Dice A has the numbers 1, 1, 2, 2, 2, 4. We find the expected value to be $E(X)=2$ and the $Var(X)=1$.

Dice B has the numbers 2, 2, 4, 4, 4, 8. As one would expect, $E(2X)=4$ and the $Var(X)=4$. Slightly unintuitively the variance increases by the square of the factor. However, my intuition for this, arises from the way variance is ultimately defined and calculated, we find the distance squared from the mean. Hence our factor should also be squared when determining the new variance.

Now consider this

Observations $X_1$ and $X_2$ are independent and of dice A. Combining the score of the seperate observations. We do this by drawing a table of all the possibilities, after adding the two values on the independent dices, a new probaility distribution is then constructed with the values 2, 3, 4, 5, 6, 7, 8 and there respective probailities.

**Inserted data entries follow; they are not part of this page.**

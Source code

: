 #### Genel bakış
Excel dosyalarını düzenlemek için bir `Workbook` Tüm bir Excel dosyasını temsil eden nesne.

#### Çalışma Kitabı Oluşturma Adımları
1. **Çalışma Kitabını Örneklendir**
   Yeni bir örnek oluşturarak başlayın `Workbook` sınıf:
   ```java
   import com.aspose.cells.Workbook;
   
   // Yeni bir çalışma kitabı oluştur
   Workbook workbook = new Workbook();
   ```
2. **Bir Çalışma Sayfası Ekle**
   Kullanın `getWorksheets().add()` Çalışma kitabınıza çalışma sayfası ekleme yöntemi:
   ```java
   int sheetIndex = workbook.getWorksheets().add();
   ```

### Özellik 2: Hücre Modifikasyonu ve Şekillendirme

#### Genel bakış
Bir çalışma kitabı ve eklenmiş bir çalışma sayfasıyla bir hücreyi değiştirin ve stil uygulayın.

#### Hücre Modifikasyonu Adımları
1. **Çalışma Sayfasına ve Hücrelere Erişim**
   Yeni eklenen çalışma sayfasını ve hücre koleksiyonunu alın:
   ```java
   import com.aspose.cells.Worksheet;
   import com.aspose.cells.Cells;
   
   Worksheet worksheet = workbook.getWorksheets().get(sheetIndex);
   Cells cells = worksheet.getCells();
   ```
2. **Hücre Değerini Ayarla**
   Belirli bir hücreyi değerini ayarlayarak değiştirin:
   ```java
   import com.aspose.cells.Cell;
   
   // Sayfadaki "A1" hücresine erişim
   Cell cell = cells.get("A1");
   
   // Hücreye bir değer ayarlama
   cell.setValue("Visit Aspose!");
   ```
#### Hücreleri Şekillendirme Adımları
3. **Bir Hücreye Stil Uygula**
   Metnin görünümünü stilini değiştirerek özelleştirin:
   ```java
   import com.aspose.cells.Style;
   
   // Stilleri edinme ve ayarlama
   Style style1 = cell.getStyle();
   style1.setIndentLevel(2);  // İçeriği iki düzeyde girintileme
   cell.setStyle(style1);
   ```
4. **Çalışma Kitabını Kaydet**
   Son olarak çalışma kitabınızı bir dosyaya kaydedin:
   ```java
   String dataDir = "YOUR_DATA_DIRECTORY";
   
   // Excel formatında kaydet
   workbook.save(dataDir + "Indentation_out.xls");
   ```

As one would expect, $E(X_1+X_2)=2$, the same as $E(2X)$. However now, the $Var(X_1+X_2)=2$ and not $4$. Unfortunately, this is slightly hard to understand for me. Would we not expect the same result as $E(2X)$? Can't we treat $X_1+X_2=2X$. What is the difference between these scenarios?

Edit ( What is the intuition then, for why the variance changes by a factor equivalent to the number of independent observations, why this number and not something else? Can we use the same intuition for why the variance changes by the square of the factor for the other scenario? ( a rigorous proof also works ) )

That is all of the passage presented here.